高度成長期を迎えた日本。1960年代より羽田空港が飽和状態となってきたため新空港の設立が検討されました。
1966年(昭和41年)、新たな国際空港として成田空港の建設が決定します。
成田は東京都心より50-60kmも離れているため、空港アクセスの整備が求められました。
1976年(昭和51年)度の開業を目指し1974年(昭和49年)より着工されます。
東京-成田を約30分で結ぶ「夢の大計画」でした。
しかし「成田新幹線」建設にあたり様々な問題が弊害となります。
まず騒音問題。当時すでに開通していた東海道新幹線などで騒音公害が社会問題となっていました。
名古屋市南部での「名古屋新幹線訴訟」を引き合いに建設への反発が高まります。
さらに「成田新幹線」は沿線住民に全くメリットがないという問題がありました。
「成田新幹線」の完成予定距離は約65km。
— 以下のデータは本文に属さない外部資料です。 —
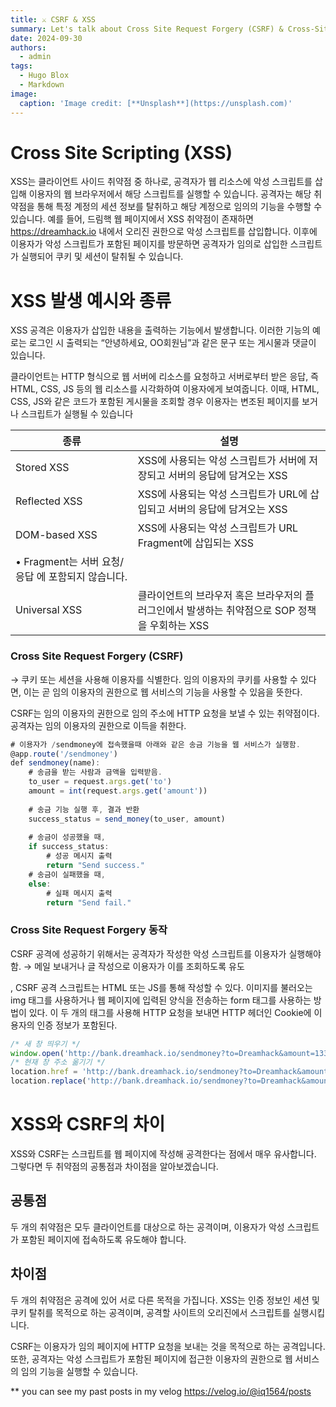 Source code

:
 ```yaml
---
title: ⚔️ CSRF & XSS
summary: Let's talk about Cross Site Request Forgery (CSRF) & Cross-Site-Scripting (XSS)!
date: 2024-09-30
authors:
  - admin
tags:
  - Hugo Blox
  - Markdown
image:
  caption: 'Image credit: [**Unsplash**](https://unsplash.com)'
---
```


# **Cross Site Scripting (XSS)**

XSS는 클라이언트 사이드 취약점 중 하나로, 공격자가 웹 리소스에 악성 스크립트를 삽입해 이용자의 웹 브라우저에서 해당 스크립트를 실행할 수 있습니다. 공격자는 해당 취약점을 통해 특정 계정의 세션 정보를 탈취하고 해당 계정으로 임의의 기능을 수행할 수 있습니다. 예를 들어, 드림핵 웹 페이지에서 XSS 취약점이 존재하면 https://dreamhack.io 내에서 오리진 권한으로 악성 스크립트를 삽입합니다. 이후에 이용자가 악성 스크립트가 포함된 페이지를 방문하면 공격자가 임의로 삽입한 스크립트가 실행되어 쿠키 및 세션이 탈취될 수 있습니다.

# **XSS 발생 예시와 종류**

XSS 공격은 이용자가 삽입한 내용을 출력하는 기능에서 발생합니다. 이러한 기능의 예로는 로그인 시 출력되는 “안녕하세요, OO회원님”과 같은 문구 또는 게시물과 댓글이 있습니다.

클라이언트는 HTTP 형식으로 웹 서버에 리소스를 요청하고 서버로부터 받은 응답, 즉 HTML, CSS, JS 등의 웹 리소스를 시각화하여 이용자에게 보여줍니다. 이때, HTML, CSS, JS와 같은 코드가 포함된 게시물을 조회할 경우 이용자는 변조된 페이지를 보거나 스크립트가 실행될 수 있습니다

| **종류** | **설명** |
| --- | --- |
| Stored XSS | XSS에 사용되는 악성 스크립트가 서버에 저장되고 서버의 응답에 담겨오는 XSS |
| Reflected XSS | XSS에 사용되는 악성 스크립트가 URL에 삽입되고 서버의 응답에 담겨오는 XSS |
| DOM-based XSS | XSS에 사용되는 악성 스크립트가 URL Fragment에 삽입되는 XSS
• Fragment는 서버 요청/응답 에 포함되지 않습니다. |
| Universal XSS | 클라이언트의 브라우저 혹은 브라우저의 플러그인에서 발생하는 취약점으로 SOP 정책을 우회하는 XSS |

### **Cross Site Request Forgery (CSRF)**

→ 쿠키 또는 세션을 사용해 이용자를 식별한다. 임의 이용자의 쿠키를 사용할 수 있다면, 이는 곧 임의 이용자의 권한으로 웹 서비스의 기능을 사용할 수 있음을 뜻한다.

CSRF는 임의 이용자의 권한으로 임의 주소에 HTTP 요청을 보낼 수 있는 취약점이다. 공격자는 임의 이용자의 권한으로 이득을 취한다.

```jsx
# 이용자가 /sendmoney에 접속했을때 아래와 같은 송금 기능을 웹 서비스가 실행함.
@app.route('/sendmoney')
def sendmoney(name):
    # 송금을 받는 사람과 금액을 입력받음.
    to_user = request.args.get('to')
	amount = int(request.args.get('amount'))
	
	# 송금 기능 실행 후, 결과 반환	
	success_status = send_money(to_user, amount)
	
	# 송금이 성공했을 때,
	if success_status:
	    # 성공 메시지 출력
		return "Send success."
	# 송금이 실패했을 때,
	else:
	    # 실패 메시지 출력
		return "Send fail."
```

### Cross Site Request Forgery 동작

CSRF 공격에 성공하기 위해서는 공격자가 작성한 악성 스크립트를 이용자가 실행해야 함. → 메일 보내거나 글 작성으로 이용자가 이를 조회하도록 유도

, CSRF 공격 스크립트는 HTML 또는 JS를 통해 작성할 수 있다. 이미지를 불러오는 img 태그를 사용하거나 웹 페이지에 입력된 양식을 전송하는 form 태그를 사용하는 방법이 있다. 이 두 개의 태그를 사용해 HTTP 요청을 보내면 HTTP 헤더인 Cookie에 이용자의 인증 정보가 포함된다.

```jsx
/* 새 창 띄우기 */
window.open('http://bank.dreamhack.io/sendmoney?to=Dreamhack&amount=1337');
/* 현재 창 주소 옮기기 */
location.href = 'http://bank.dreamhack.io/sendmoney?to=Dreamhack&amount=1337';
location.replace('http://bank.dreamhack.io/sendmoney?to=Dreamhack&amount=1337');
```

# **XSS와 CSRF의 차이**

XSS와 CSRF는 스크립트를 웹 페이지에 작성해 공격한다는 점에서 매우 유사합니다. 그렇다면 두 취약점의 공통점과 차이점을 알아보겠습니다.

## **공통점**

두 개의 취약점은 모두 클라이언트를 대상으로 하는 공격이며, 이용자가 악성 스크립트가 포함된 페이지에 접속하도록 유도해야 합니다.

## **차이점**

두 개의 취약점은 공격에 있어 서로 다른 목적을 가집니다. XSS는 인증 정보인 세션 및 쿠키 탈취를 목적으로 하는 공격이며, 공격할 사이트의 오리진에서 스크립트를 실행시킵니다.

CSRF는 이용자가 임의 페이지에 HTTP 요청을 보내는 것을 목적으로 하는 공격입니다. 또한, 공격자는 악성 스크립트가 포함된 페이지에 접근한 이용자의 권한으로 웹 서비스의 임의 기능을 실행할 수 있습니다.

** you can see my past posts in my velog https://velog.io/@iq1564/posts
都心から空港へ最速で結ぶために計画されたため途中駅は「千葉ニュータウン」のみの設定でした。
これらの問題が重なり用地買収が進まず、開業予定日は過ぎていきます。
新東京国際空港開港の1978年(昭和53年)になっても進展せず「成田新幹線」の工事は足踏み状態でした。
新東京国際空港開港から5年後の1983年(昭和58年)、「成田新幹線」建設工事は中止となり、国鉄分割民営化の際に「成田新幹線」整備計画は完全に消滅してしまいます。
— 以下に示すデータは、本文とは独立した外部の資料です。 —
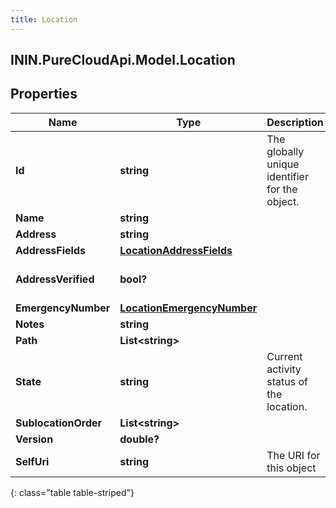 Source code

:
 ```yaml
---
title: Location
---
```

## ININ.PureCloudApi.Model.Location

## Properties

|Name | Type | Description | Notes|
|------------ | ------------- | ------------- | -------------|
| **Id** | **string** | The globally unique identifier for the object. | [optional] |
| **Name** | **string** |  | [optional] |
| **Address** | **string** |  | [optional] |
| **AddressFields** | [**LocationAddressFields**](LocationAddressFields.html) |  | [optional] |
| **AddressVerified** | **bool?** |  | [optional] [default to false]|
| **EmergencyNumber** | [**LocationEmergencyNumber**](LocationEmergencyNumber.html) |  | [optional] |
| **Notes** | **string** |  | [optional] |
| **Path** | **List&lt;string&gt;** |  | [optional] |
| **State** | **string** | Current activity status of the location. | [optional] |
| **SublocationOrder** | **List&lt;string&gt;** |  | [optional] |
| **Version** | **double?** |  | [optional] |
| **SelfUri** | **string** | The URI for this object | [optional] |
{: class="table table-striped"}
工事の途中で幻となってしまった「成田新幹線」には僅かながらその痕跡が残っています。
東京駅の京葉線ホームは「成田新幹線」のために用意されていたスペースです。
現在の京葉線のルートをなぞるように進み、「越中島駅」を超えたあたりから「越中島貨物駅」付近へと進路を変えます。
荒川を越えたあたりで東京メトロ東西線と並行するように進みます。
「西船橋駅」手前より総武線を越えさらに北東へと向かいます。中山競馬場と行田公園の間のスペースを通ります。武蔵野線と交差するあたりで、その痕跡を見ることができます。下記写真の赤ラインが「成田新幹線」未成線ルートです。
武蔵野線の小金線中山架道橋橋台。小金線とは武蔵野線建設当時の「新松戸駅」 – 「西船橋駅」間の名称です。小金線の高架を建設する際、この下を「成田新幹線」が通り抜けられるように広いスペースが設けられています。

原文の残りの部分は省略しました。